Problem to work on
Every line in the records below with the string "subsection" is to be copied out.

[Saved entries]
****************************************

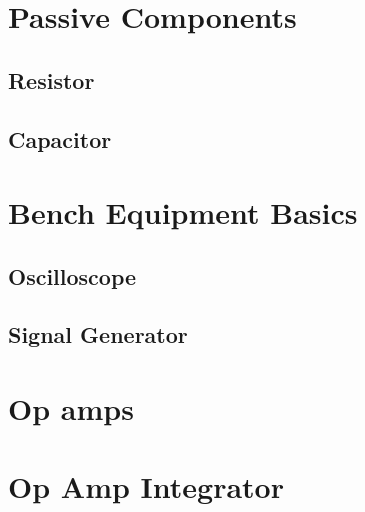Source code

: \documentclass{memoir}
\begin{document}
	\section{Passive Components}
	\subsection{Resistor}
	\subsection{Capacitor}
	
	\section{Bench Equipment Basics}
	\subsection{Oscilloscope}
	\subsection{Signal Generator}
	
	\section{Op amps}
	
	\section {Op Amp Integrator}
	
\end{document}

****************************************

Result
	\subsection{Resistor}
	\subsection{Capacitor}
	\subsection{Oscilloscope}
	\subsection{Signal Generator}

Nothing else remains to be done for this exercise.